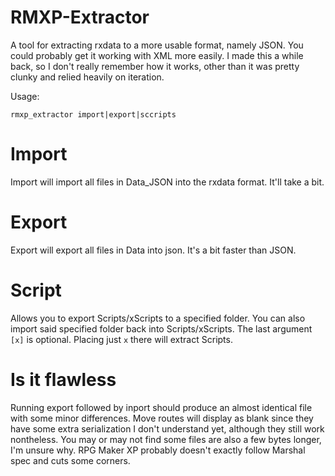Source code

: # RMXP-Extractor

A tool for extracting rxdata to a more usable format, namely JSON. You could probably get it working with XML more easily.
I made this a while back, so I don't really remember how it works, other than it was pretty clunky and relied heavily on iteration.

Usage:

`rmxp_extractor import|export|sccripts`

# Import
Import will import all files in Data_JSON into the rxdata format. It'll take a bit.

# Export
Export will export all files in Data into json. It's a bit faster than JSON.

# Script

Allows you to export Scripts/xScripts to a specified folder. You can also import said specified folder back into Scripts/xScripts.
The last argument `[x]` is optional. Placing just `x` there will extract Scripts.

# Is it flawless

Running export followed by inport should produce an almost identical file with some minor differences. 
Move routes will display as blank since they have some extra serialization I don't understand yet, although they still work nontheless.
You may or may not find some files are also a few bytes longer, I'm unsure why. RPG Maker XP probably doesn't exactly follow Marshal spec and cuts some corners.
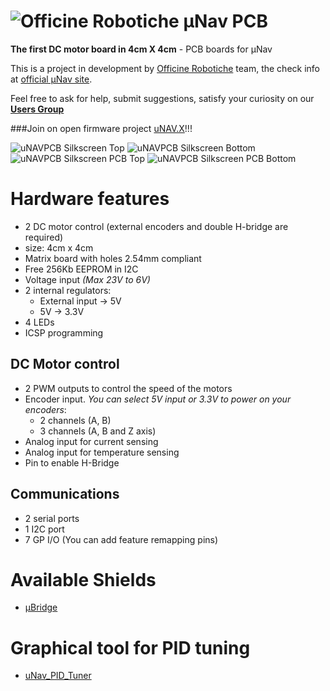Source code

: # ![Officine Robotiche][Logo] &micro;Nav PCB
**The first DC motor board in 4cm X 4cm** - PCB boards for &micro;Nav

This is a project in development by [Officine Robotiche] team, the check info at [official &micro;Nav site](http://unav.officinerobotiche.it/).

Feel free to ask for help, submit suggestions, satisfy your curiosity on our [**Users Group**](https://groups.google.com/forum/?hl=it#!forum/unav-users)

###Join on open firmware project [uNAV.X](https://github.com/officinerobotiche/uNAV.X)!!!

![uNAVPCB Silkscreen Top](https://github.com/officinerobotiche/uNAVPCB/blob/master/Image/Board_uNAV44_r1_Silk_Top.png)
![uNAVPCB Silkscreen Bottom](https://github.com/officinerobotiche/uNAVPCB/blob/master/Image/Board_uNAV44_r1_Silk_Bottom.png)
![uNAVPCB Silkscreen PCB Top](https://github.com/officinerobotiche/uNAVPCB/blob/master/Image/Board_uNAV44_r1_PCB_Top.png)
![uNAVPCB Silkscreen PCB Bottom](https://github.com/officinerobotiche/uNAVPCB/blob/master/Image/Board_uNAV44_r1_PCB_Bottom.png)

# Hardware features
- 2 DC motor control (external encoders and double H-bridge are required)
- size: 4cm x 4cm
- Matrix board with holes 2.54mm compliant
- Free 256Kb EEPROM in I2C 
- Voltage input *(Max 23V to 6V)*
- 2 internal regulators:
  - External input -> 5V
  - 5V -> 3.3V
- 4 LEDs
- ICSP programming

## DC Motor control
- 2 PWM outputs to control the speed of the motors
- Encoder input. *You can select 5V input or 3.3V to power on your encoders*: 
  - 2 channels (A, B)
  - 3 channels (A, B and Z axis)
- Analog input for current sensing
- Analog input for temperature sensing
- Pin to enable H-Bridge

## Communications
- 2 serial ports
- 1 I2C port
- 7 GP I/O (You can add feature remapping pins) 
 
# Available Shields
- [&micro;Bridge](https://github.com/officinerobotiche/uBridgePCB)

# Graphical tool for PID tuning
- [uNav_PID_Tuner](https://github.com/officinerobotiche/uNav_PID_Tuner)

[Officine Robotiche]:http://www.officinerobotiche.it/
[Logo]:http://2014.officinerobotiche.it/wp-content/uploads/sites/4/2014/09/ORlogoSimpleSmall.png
----------
Each line from the material above that mentions the word "Logo" needs to be copied.

: # ![Officine Robotiche][Logo] &micro;Nav PCB
[Logo]:http://2014.officinerobotiche.it/wp-content/uploads/sites/4/2014/09/ORlogoSimpleSmall.png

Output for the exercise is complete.